Whenever a line below includes the word "Desnecessária", copy that line.

#### INFORMATION SUPPLIED ####

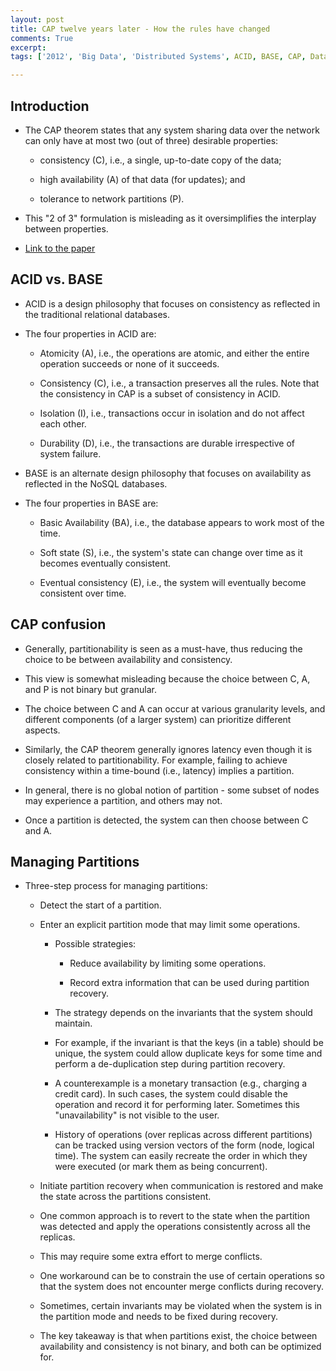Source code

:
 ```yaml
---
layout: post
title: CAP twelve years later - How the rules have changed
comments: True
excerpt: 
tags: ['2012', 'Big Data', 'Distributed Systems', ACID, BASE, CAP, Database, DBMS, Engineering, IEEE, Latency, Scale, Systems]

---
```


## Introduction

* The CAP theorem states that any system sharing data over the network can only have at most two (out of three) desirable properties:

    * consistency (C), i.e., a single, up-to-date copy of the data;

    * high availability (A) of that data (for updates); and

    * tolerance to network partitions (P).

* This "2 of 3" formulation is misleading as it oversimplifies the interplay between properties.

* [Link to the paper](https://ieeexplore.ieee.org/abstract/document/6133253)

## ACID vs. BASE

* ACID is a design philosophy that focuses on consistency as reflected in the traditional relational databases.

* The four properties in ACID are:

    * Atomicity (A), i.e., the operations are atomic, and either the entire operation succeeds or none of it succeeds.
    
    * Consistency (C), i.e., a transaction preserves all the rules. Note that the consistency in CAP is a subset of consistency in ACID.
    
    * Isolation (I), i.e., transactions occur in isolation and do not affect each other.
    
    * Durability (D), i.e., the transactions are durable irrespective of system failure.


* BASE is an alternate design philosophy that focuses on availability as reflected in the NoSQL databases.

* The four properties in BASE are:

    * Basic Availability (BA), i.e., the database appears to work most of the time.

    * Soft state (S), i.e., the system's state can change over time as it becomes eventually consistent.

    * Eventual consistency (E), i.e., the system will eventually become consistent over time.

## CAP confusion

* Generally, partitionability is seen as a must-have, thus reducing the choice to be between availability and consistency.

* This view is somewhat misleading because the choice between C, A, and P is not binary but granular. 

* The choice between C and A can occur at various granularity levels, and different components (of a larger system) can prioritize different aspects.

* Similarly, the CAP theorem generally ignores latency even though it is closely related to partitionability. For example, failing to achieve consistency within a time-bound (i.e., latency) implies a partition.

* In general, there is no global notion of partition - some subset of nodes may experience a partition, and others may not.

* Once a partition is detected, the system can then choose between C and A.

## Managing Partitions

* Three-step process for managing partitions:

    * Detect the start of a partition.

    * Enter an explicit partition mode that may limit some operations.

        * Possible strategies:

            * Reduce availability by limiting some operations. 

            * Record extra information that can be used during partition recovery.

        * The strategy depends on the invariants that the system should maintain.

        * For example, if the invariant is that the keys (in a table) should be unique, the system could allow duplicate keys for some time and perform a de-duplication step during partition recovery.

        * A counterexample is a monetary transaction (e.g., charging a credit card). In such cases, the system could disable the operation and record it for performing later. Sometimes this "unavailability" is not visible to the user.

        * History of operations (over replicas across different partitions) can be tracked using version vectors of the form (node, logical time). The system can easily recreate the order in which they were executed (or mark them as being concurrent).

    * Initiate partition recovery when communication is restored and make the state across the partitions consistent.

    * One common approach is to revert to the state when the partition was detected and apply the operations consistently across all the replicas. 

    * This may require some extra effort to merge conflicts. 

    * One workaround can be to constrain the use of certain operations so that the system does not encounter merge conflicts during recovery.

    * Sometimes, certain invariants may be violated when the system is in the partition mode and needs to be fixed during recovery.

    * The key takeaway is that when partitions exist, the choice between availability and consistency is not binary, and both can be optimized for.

####
#### INFORMATION SUPPLIED ####

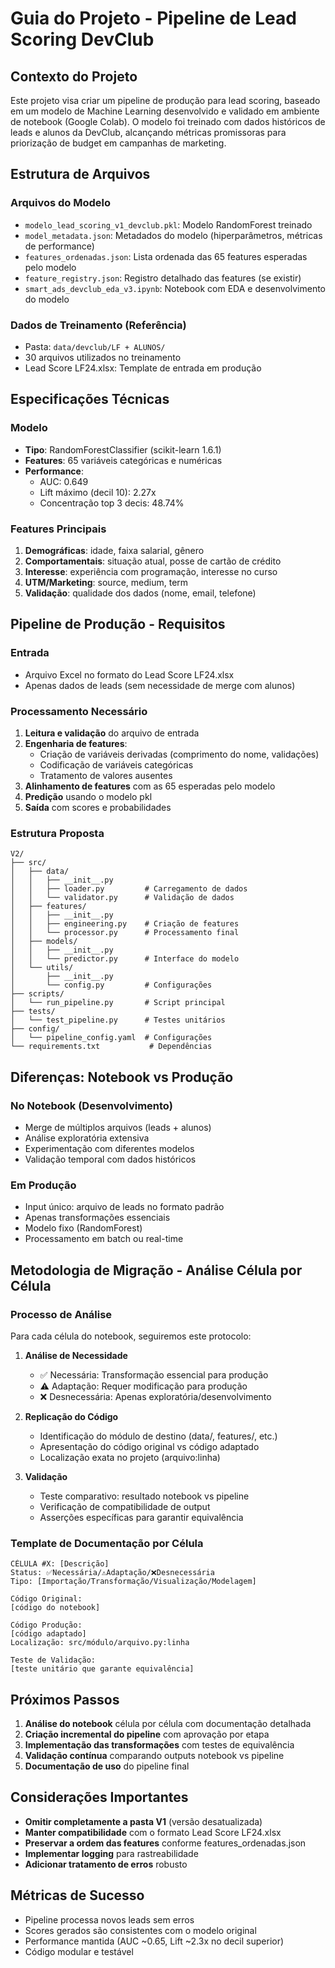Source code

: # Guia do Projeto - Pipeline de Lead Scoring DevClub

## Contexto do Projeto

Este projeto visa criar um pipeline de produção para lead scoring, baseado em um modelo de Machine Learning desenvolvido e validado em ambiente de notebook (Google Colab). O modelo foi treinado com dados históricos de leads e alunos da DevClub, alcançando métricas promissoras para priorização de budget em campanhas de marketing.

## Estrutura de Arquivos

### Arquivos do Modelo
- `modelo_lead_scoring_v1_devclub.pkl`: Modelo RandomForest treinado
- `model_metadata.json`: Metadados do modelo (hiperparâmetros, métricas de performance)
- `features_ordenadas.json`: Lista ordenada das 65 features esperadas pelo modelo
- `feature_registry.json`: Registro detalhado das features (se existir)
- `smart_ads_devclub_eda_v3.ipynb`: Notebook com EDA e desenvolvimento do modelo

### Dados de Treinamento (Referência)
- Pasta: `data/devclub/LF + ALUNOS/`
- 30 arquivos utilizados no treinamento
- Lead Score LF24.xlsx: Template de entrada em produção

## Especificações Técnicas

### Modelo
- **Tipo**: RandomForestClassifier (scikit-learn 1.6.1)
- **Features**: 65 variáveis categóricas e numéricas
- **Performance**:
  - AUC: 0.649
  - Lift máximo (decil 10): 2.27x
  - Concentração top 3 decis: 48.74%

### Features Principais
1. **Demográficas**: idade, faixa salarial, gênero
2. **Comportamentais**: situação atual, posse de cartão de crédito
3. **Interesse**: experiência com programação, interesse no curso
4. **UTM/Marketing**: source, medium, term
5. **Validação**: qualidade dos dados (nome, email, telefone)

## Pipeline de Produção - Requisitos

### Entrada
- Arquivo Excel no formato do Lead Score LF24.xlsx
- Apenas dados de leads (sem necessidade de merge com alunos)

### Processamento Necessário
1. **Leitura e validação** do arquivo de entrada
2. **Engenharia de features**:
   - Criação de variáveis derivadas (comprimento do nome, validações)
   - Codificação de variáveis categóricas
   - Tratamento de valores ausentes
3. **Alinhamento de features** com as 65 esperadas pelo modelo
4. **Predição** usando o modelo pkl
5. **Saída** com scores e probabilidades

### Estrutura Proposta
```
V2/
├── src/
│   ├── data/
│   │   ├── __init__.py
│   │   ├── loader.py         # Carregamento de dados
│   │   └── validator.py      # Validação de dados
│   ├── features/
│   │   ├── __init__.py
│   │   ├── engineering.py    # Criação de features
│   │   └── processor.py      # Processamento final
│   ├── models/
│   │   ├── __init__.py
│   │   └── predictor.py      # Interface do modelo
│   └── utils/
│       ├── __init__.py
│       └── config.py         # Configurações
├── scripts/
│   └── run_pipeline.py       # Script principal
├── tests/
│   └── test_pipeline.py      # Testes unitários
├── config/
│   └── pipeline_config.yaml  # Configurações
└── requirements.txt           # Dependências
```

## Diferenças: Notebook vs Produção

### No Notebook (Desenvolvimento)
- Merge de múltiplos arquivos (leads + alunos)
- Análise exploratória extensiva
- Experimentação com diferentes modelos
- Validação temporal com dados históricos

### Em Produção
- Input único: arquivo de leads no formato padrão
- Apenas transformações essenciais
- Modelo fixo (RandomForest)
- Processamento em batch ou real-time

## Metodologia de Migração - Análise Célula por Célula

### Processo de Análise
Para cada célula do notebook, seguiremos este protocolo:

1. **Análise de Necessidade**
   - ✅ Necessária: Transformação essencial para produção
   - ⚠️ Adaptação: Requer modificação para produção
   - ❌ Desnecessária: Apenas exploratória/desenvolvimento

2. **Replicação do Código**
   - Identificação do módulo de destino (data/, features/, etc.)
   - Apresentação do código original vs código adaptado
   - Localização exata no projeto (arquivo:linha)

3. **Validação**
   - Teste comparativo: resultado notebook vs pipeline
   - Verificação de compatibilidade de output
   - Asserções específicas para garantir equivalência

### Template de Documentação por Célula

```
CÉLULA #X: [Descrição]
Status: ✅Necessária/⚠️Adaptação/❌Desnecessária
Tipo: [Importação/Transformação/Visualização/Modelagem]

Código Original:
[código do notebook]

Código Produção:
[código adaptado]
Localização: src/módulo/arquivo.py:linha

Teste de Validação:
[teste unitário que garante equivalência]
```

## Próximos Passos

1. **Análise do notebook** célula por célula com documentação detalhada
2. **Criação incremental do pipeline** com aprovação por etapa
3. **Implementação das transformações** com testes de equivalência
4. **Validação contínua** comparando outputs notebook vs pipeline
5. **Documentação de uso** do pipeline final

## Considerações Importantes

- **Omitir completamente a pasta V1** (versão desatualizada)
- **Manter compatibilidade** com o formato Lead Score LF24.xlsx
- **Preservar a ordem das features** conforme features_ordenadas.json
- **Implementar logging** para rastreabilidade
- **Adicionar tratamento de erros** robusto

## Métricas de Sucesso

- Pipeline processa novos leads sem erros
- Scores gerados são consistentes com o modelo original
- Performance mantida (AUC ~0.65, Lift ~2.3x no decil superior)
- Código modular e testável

####

• EXERCISE RESULT:
   - ❌ Desnecessária: Apenas exploratória/desenvolvimento
Status: ✅Necessária/⚠️Adaptação/❌Desnecessária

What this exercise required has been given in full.